Sin embargo, la hechicera cerró los ojos y besó la empuñadura de aquella daga con infinita ternura. Después la envolvió de nuevo con mucho cuidado y la guardó en una bolsa que pendía de su cinto.

—¿Dónde lo encontraste? —preguntó.

—Bien incrustado entre las costillas del dragón, mi señora —respondió el hombre.

—¿Crees que eso pudo matarlo?

—No lo sé, pero es lo que parece. La bestia se desplomó desde el cielo sin motivo aparente y se estrelló de cabeza contra las montañas. ¿Veis? Tiene la mandíbula destrozada.

La Señora de la Torre observó la cabeza del dragón con interés.

—De todas formas, eso sucedió hace mucho tiempo —añadió el hombre, encogiéndose de hombros—. Siglos probablemente. No puede saberse.

—Yo lo sé —se limitó a decir ella con suavidad.

—¡Ah, bueno! Si vos lo decís... será cierto.

La mujer asintió.

—Has cumplido lo pactado —dijo—. Ahora yo cumpliré mi parte del trato.

El hombre avanzó un paso. De pronto se vio con una bolsa repleta que había aparecido en sus manos como por arte de magia; dio un respingo y la observó con desconfianza.

—No va a desaparecer —le aseguró la dama, y su compañero coreó sus palabras con una alegre carcajada.

—¿Necesitáis que os ayudemos a transportarlo hasta la Torre? —intervino Nicolás, señalando el esqueleto del dragón.

—No, gracias, Nicolás. Podéis marcharos.

El joven saludó de nuevo y dio media vuelta arrastrando a la mula, considerablemente más aliviada ahora. Su compañero lo siguió, tras lanzar una última mirada desconfiada a los magos, pero apretando la bolsa del dinero contra su pecho.
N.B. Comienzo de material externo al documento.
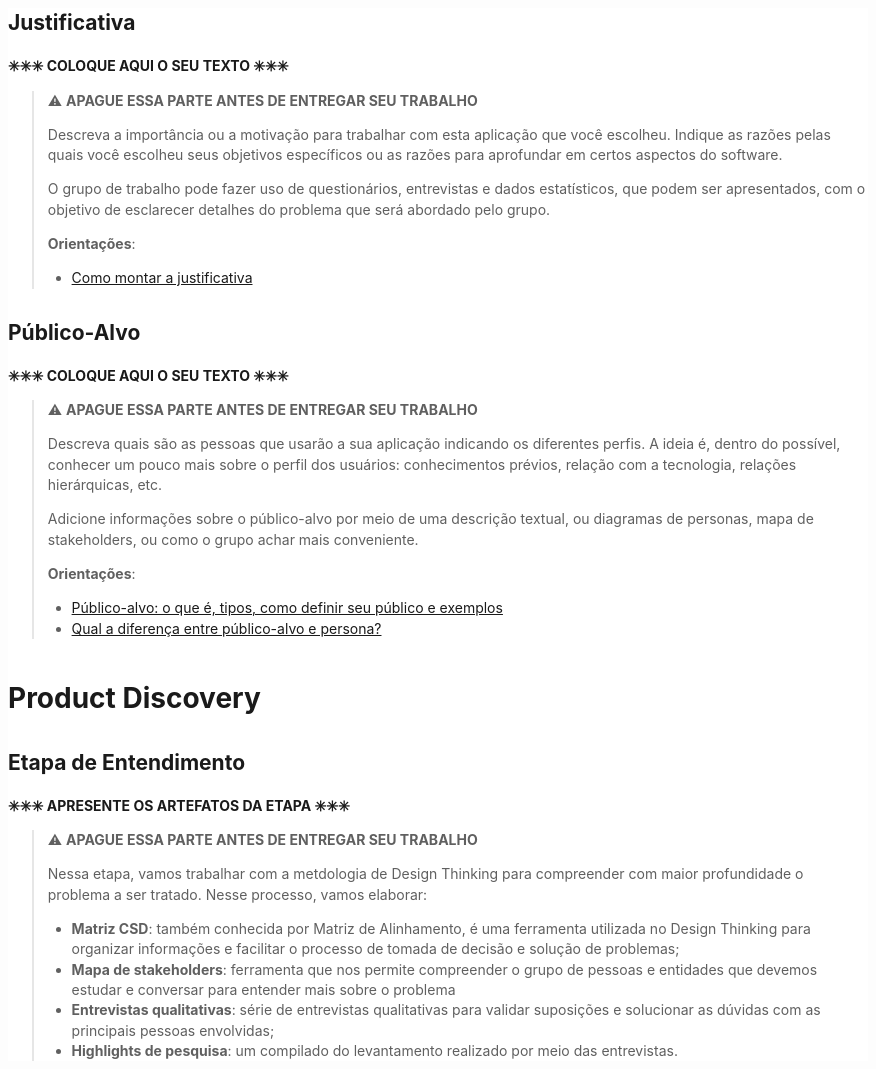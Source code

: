 ## Justificativa

**✳️✳️✳️ COLOQUE AQUI O SEU TEXTO ✳️✳️✳️**

> ⚠️ **APAGUE ESSA PARTE ANTES DE ENTREGAR SEU TRABALHO**
>
> Descreva a importância ou a motivação para trabalhar com esta aplicação que você escolheu. Indique as razões pelas quais você escolheu seus objetivos específicos ou as razões para aprofundar em certos aspectos do software.
>
> O grupo de trabalho pode fazer uso de questionários, entrevistas e dados estatísticos, que podem ser apresentados, com o objetivo de esclarecer detalhes do problema que será abordado pelo grupo.
>
> **Orientações**:
>
> - [Como montar a justificativa](https://guiadamonografia.com.br/como-montar-justificativa-do-tcc/)

## Público-Alvo

**✳️✳️✳️ COLOQUE AQUI O SEU TEXTO ✳️✳️✳️**

> ⚠️ **APAGUE ESSA PARTE ANTES DE ENTREGAR SEU TRABALHO**
>
> Descreva quais são as pessoas que usarão a sua aplicação indicando os diferentes perfis. A ideia é, dentro do possível, conhecer um pouco mais sobre o perfil dos usuários: conhecimentos prévios, relação com a tecnologia, relações hierárquicas, etc.
>
> Adicione informações sobre o público-alvo por meio de uma descrição textual, ou diagramas de personas, mapa de stakeholders, ou como o grupo achar mais conveniente.
>
> **Orientações**:
>
> - [Público-alvo: o que é, tipos, como definir seu público e exemplos](https://klickpages.com.br/blog/publico-alvo-o-que-e/)
> - [Qual a diferença entre público-alvo e persona?](https://rockcontent.com/blog/diferenca-publico-alvo-e-persona/)

# Product Discovery

## Etapa de Entendimento

**✳️✳️✳️ APRESENTE OS ARTEFATOS DA ETAPA  ✳️✳️✳️**

> ⚠️ **APAGUE ESSA PARTE ANTES DE ENTREGAR SEU TRABALHO**
>
> Nessa etapa, vamos trabalhar com a metdologia de Design Thinking para compreender com maior profundidade o problema a ser tratado. Nesse processo, vamos elaborar:
>
> * **Matriz CSD**: também conhecida por Matriz de Alinhamento, é uma ferramenta utilizada no Design Thinking para organizar informações e facilitar o processo de tomada de decisão e solução de problemas;
> * **Mapa de stakeholders**: ferramenta que nos permite compreender o grupo de pessoas e entidades que devemos estudar e conversar para entender mais sobre o problema
> * **Entrevistas qualitativas**: série de entrevistas qualitativas para validar suposições e solucionar as dúvidas com as principais pessoas envolvidas;
> * **Highlights de pesquisa**: um compilado do levantamento realizado por meio das entrevistas.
La dama y su acompañante se quedaron allí un rato mientras un manto de estrellas cubría el valle. Entonces ella alzó la cabeza para mirar a la luna. Estaba en cuarto creciente, como una raja de melón o una enorme sonrisa, y entre sus dos picos brillaba una estrella excepcionalmente hermosa.

Los hombres y la mula estaban ya muy lejos. El segundo jinete se quitó la capucha y dejó que la luna iluminara sus suaves rasgos de elfo. Entonces echó la cabeza atrás y aulló.

Fue un aullido largo y prolongado, que pronto recibió contestación desde las montañas: sus hermanos lobos coreaban su saludo.

La Señora de la Torre miró al elfo y le sonrió; y él le sonrió también.

Lentamente, ambos emprendieron el regreso hacia la Torre bajo el cielo estrellado, dejando atrás los pálidos huesos del dragón azul bañados por la luna creciente.